Scor will buy Generali U.S. Holdings Inc. for cash, and also pay an “earnings adjustment,” the Paris-based company said in a statement today. The company, which may issue debt to finance the acquisition, will book a gain of at least 100 million euros ($131 million) when the deal closes, it said in a presentation.
Scor is leapfrogging Zurich-based Swiss Re (SREN) and Chesterfield, Missouri-based Reinsurance Group of America Inc. (RGA) to become the largest life reinsurer in the U.S. The company will have a market share of more than 25 percent, based on Munich Re’s preliminary 2012 survey for the Society of Actuaries, Scor said. The French company in 2011 expanded in the U.S. by buying mortality-risk businesses from Aegon NV’s Transamerica Re unit.
“The seller’s decision created an opportunity,” Scor Chief Executive Officer Denis Kessler said on a call with journalists today. By buying Generali (G)’s business, Scor will have an “extremely satisfying position” in the U.S. life reinsurance market and is not seeking more purchases, he said.
Scor climbed 3 percent to 22.94 euros by 2:39 p.m. in Paris trading, giving it a market capitalization of 4.4 billion euros. Generali rose 1.4 percent to 14.54 euros in Milan, valuing the company at about 22.6 billion euros.

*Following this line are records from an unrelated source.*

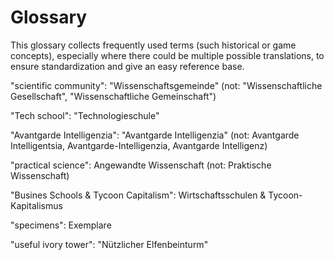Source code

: # Glossary
This glossary collects frequently used terms (such historical or game concepts), especially where there could be multiple possible translations, to ensure standardization and give an easy reference base.

"scientific community": "Wissenschaftsgemeinde" (not: "Wissenschaftliche Gesellschaft", "Wissenschaftliche Gemeinschaft")

"Tech school": "Technologieschule"

"Avantgarde Intelligenzia": "Avantgarde Intelligenzia" (not: Avantgarde Intelligentsia, Avantgarde-Intelligenzia, Avantgarde Intelligenz)

"practical science": Angewandte Wissenschaft (not: Praktische Wissenschaft)

"Busines Schools & Tycoon Capitalism": Wirtschaftsschulen & Tycoon-Kapitalismus

"specimens": Exemplare

"useful ivory tower": "Nützlicher Elfenbeinturm"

Generali, led by CEO Mario Greco, is seeking to boost profit and increase capital by disposing of certain assets, cutting costs and focusing on faster-growing emerging markets. The Trieste, Italy-based company, which set a goal of 4 billion euros in revenue from asset sales by 2015, is also selling Swiss asset-management unit BSI Group.

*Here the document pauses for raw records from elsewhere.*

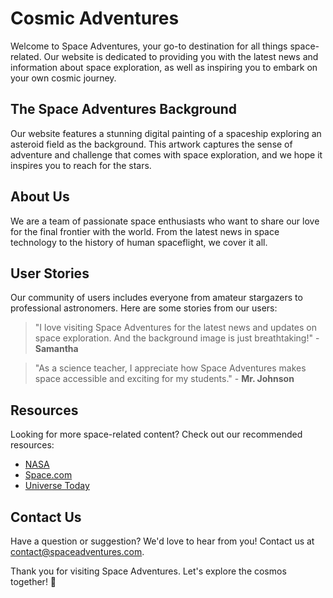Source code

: <!--font:Poppins-->

# Cosmic Adventures

Welcome to Space Adventures, your go-to destination for all things space-related. Our website is dedicated to providing you with the latest news and information about space exploration, as well as inspiring you to embark on your own cosmic journey.

## The Space Adventures Background

Our website features a stunning digital painting of a spaceship exploring an asteroid field as the background. This artwork captures the sense of adventure and challenge that comes with space exploration, and we hope it inspires you to reach for the stars.

## About Us

We are a team of passionate space enthusiasts who want to share our love for the final frontier with the world. From the latest news in space technology to the history of human spaceflight, we cover it all.

## User Stories

Our community of users includes everyone from amateur stargazers to professional astronomers. Here are some stories from our users:

> "I love visiting Space Adventures for the latest news and updates on space exploration. And the background image is just breathtaking!" - **Samantha**

> "As a science teacher, I appreciate how Space Adventures makes space accessible and exciting for my students." - **Mr. Johnson**

## Resources

Looking for more space-related content? Check out our recommended resources:

-   [NASA](#nasa)
-   [Space.com](#spacecom)
-   [Universe Today](#universe-today)

## Contact Us

Have a question or suggestion? We'd love to hear from you! Contact us at [contact@spaceadventures.com](mailto:contact@spaceadventures.com).

Thank you for visiting Space Adventures. Let's explore the cosmos together! 🚀

<!--

Write me content for website with wallpaper which alt text is:

"A digital painting of a spaceship exploring an asteroid field, with the rocky terrain and dangerous debris creating a sense of adventure and challenge."

The name/title of the page should not be 1:1 copy of the alt text but rather a real content of the website which is using this wallpaper.

- Use markdown format
- Start with heading
- Heading should be short and concise
- The content should look like a real website
- The website should not be about the wallpaper, wallpaper is just a related background
- Heading should be contain work "wallpaper" or "background"
- Include real sections like references, contact, user stories, etc. use things relevant to the page purpose.
- Feel free to use structure like headings, bullets, numbering, blockquotes, paragraphs, horizontal lines, etc.
- You can use formatting like bold or _italic_
- You can include UTF-8 emojis
- Links should be only #hash anchors (and you can refer to the document itself)
- Do not include images


---


# Space Adventures Wallpaper

Welcome to our website dedicated to space exploration and adventure! Our Space Adventures Wallpaper sets the perfect tone for your desktop or mobile background, inspiring you to embark on your own cosmic journey.

## About Us
We are a team of passionate space enthusiasts who want to share our love for the final frontier with the world. From the latest news in space technology to the history of human spaceflight, we cover it all.

## User Stories
Our community of users includes everyone from amateur stargazers to professional astronomers. Here are some stories from our users:

> "I love this wallpaper! It makes me feel like I'm part of the crew exploring the asteroid field." - **Samantha**

> "As an aspiring astronaut, this wallpaper reminds me of my goals every time I turn on my computer." - **Mark**

## References
Looking for more space-related content? Check out our recommended resources:

- [NASA](#nasa)
- [Space.com](#spacecom)
- [Universe Today](#universe-today)

## Contact Us
Have a question or suggestion? We'd love to hear from you! Contact us at [contact@spaceadventures.com](mailto:contact@spaceadventures.com).

Thank you for visiting Space Adventures Wallpaper. Keep exploring the cosmos! 🚀


---


Heading should not include word "wallpaper". The website should not be about the wallpaper itself, wallpaper is just a related background, rewrite whole content.


---


# Explore the Cosmos with Space Adventures

Welcome to Space Adventures, your go-to destination for all things space-related. Our website is dedicated to providing you with the latest news and information about space exploration, as well as inspiring you to embark on your own cosmic journey.

## The Space Adventures Background
Our website features a stunning digital painting of a spaceship exploring an asteroid field as the background. This artwork captures the sense of adventure and challenge that comes with space exploration, and we hope it inspires you to reach for the stars.

## About Us
We are a team of passionate space enthusiasts who want to share our love for the final frontier with the world. From the latest news in space technology to the history of human spaceflight, we cover it all.

## User Stories
Our community of users includes everyone from amateur stargazers to professional astronomers. Here are some stories from our users:

> "I love visiting Space Adventures for the latest news and updates on space exploration. And the background image is just breathtaking!" - **Samantha**

> "As a science teacher, I appreciate how Space Adventures makes space accessible and exciting for my students." - **Mr. Johnson**

## Resources
Looking for more space-related content? Check out our recommended resources:

- [NASA](#nasa)
- [Space.com](#spacecom)
- [Universe Today](#universe-today)

## Contact Us
Have a question or suggestion? We'd love to hear from you! Contact us at [contact@spaceadventures.com](mailto:contact@spaceadventures.com).

Thank you for visiting Space Adventures. Let's explore the cosmos together! 🚀


---


Write me a Google font which is best fitting for the website.

Pick from the list:
- Montserrat
- Inter
- Lobster
- Raleway
- IBM Plex Sans
- Great Vibes
- Futura
- Poppins
- Cinzel
- Playfair Display
- Open Sans
- Barlow Condensed
- Alegreya
- Cinzel Decorative
- Barlow Condensed
- Dancing Script
- Cormorant Garamond
- Cabin
- Orbitron
- Roboto
- Lato
- Exo 2


Write just the font name nothing else.


---


Poppins

-->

“We continue to make steady progress in our strategy of disposing of non-core assets and strengthening the group’s capital position,” Greco, 53, said in a separate statement.

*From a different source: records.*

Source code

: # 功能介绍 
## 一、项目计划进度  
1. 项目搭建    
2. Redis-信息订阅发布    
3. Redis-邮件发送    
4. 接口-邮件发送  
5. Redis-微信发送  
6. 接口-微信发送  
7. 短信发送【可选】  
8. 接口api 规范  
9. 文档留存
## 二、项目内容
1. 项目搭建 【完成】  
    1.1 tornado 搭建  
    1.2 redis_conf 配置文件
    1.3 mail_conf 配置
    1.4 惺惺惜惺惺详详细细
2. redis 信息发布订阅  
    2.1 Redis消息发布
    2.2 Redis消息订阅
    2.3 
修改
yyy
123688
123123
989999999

The Italian insurer said it expects proceeds from the sale of $920 million, including the $750 million purchase price, $30 million of estimated profit and $140 million of released collateral, it said. The company will book a $150 million capital gain, boosting its Solvency I ratio by about one percentage point.
The acquisition is “very positive” for Scor, Michael Huttner, a London-based analyst JPMorgan Chase & Co. with a neutral rating on the stock, said in a note to investors.
Citigroup Inc. and Mediobanca SpA advised Generali on the transaction, while BNP Paribas SA and Deutsche Bank AG advised Scor, according to statements from both companies.
The French reinsurer, led byKessler, 61, is targeting total 2013 premiums of more than 10 billion euros, compared with 9.51 billion euros last year, it said last month. Generali’s U.S. life-reinsurance business represented premiums of $925 million last year. Scor expects to complete the deal in the second half, according to its presentation today.
Generali’s U.S. life-reinsurance business, which has about 120 employees, is run as an autonomous business from its European parent, helping smooth the planned combination with Scor’s existing U.S. franchise, the French company said. Generali said that it will continue to operate in the U.S. property-and-casualty market through its New York branch.
Reinsurers help insurers shoulder risk, earning premiums that they can invest to make a profit. Generali’s U.S. life-reinsurance business last year had about $64 billion in U.S. recurring new business, ranking No. 4, Scor said, according to Munich Re’s preliminary data. Scor was No. 3 in 2012, with $77 billion in new business, it said.